▶ _WHAT IS NEEDED_
A single number is required: the count of lines in the following entries that include the word "highlighting".

▶ _SUPPLIED RECORDS_
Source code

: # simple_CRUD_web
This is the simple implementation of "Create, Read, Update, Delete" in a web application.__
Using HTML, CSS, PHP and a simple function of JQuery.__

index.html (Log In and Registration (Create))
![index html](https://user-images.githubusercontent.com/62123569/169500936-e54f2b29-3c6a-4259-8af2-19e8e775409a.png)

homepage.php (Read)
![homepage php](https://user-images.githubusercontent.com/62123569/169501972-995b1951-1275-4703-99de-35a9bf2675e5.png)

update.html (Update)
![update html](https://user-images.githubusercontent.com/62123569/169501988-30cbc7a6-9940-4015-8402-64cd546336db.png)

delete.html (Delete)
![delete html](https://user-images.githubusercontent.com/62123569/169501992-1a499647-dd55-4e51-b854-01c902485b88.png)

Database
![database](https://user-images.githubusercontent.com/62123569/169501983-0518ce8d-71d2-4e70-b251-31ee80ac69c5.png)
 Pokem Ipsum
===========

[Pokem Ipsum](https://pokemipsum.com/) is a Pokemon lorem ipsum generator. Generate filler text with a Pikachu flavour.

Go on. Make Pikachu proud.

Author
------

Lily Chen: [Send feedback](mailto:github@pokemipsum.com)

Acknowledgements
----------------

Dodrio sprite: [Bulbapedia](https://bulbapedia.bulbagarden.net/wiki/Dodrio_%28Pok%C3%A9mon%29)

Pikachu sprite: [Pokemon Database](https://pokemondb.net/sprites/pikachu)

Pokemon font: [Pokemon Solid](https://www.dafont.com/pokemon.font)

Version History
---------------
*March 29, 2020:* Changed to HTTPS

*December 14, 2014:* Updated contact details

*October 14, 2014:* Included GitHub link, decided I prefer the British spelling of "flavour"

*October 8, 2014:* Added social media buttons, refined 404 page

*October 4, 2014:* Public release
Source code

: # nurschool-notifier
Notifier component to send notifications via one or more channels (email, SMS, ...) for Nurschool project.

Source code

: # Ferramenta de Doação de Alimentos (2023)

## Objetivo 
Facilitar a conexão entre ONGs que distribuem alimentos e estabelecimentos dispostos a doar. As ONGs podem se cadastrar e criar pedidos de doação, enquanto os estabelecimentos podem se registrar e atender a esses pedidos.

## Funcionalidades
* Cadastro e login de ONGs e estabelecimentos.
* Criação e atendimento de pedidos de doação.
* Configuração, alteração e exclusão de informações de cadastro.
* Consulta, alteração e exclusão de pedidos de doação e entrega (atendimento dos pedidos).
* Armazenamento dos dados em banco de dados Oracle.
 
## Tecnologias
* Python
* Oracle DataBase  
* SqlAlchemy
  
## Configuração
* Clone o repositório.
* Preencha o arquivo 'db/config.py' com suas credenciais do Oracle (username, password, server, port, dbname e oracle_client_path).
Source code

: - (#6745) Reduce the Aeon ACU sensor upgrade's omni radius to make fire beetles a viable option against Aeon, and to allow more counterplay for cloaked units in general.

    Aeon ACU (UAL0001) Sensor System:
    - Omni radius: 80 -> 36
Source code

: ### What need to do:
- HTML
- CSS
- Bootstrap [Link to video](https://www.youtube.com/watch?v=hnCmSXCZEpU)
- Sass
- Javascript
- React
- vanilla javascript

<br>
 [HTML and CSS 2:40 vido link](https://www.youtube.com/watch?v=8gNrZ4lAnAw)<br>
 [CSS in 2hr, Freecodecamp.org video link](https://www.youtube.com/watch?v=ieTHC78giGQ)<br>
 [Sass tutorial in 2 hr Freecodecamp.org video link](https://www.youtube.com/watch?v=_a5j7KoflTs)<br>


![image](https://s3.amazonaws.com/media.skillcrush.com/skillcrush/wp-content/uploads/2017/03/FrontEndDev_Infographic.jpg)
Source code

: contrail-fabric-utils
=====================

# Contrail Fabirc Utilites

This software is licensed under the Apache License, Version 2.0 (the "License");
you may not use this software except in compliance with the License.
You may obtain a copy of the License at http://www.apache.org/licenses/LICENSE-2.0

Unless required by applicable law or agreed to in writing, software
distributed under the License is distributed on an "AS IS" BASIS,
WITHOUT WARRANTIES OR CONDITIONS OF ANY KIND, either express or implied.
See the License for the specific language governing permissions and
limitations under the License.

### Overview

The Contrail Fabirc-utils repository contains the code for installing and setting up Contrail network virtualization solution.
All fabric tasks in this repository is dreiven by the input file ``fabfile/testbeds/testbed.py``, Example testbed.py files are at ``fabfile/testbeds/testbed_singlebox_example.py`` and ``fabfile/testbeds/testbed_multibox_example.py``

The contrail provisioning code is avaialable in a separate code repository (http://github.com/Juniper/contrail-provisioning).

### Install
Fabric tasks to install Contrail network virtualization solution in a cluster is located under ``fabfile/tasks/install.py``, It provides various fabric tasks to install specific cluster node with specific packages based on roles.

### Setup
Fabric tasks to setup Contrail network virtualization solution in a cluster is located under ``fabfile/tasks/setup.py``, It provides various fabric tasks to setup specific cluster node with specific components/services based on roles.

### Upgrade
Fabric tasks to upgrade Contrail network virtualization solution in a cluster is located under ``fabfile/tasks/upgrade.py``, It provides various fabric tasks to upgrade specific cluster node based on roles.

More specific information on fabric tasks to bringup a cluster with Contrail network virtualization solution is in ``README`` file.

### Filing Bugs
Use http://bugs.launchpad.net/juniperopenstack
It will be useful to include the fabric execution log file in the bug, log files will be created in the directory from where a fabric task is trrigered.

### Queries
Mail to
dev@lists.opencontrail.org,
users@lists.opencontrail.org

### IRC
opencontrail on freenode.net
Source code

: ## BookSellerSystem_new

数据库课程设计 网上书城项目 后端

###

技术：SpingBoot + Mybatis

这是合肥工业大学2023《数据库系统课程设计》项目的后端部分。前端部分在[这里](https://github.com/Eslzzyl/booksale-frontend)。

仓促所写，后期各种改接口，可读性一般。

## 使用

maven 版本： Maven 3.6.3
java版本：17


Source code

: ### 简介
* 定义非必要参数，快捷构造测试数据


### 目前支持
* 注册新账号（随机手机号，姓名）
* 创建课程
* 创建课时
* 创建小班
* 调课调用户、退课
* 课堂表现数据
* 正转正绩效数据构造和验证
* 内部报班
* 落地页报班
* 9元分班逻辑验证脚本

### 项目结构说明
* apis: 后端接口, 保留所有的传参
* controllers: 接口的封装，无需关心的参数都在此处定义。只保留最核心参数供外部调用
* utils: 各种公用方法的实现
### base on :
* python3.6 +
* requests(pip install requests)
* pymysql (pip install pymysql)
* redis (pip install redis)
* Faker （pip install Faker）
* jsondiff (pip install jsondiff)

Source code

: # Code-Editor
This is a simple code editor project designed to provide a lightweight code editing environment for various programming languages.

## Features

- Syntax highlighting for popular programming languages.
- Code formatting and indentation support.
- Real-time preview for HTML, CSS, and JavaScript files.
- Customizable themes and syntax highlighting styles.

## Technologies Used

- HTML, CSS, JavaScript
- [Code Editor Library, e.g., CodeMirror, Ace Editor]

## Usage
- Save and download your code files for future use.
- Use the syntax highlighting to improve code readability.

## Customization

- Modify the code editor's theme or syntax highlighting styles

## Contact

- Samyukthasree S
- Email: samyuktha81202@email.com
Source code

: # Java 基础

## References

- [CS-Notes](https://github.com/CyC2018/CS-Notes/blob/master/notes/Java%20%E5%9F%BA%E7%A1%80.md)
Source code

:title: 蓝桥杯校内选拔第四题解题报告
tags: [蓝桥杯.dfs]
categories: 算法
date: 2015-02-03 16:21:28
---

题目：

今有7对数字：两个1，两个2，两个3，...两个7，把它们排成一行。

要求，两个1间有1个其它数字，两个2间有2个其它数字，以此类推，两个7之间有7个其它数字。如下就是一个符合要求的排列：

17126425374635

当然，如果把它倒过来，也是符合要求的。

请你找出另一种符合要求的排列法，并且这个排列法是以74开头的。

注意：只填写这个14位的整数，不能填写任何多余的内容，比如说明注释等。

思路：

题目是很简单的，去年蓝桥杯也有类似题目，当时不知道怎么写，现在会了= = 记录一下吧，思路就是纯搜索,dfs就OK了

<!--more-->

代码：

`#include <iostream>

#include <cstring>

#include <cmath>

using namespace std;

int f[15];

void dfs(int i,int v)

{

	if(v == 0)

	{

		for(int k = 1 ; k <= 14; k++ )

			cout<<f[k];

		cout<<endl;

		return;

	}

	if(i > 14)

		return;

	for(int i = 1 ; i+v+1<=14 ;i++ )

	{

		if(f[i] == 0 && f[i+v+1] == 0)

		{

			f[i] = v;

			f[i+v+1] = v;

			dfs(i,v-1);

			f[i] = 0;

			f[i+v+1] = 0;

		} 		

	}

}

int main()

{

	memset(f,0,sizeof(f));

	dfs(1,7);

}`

▶ _WRITTEN SOLUTION_
4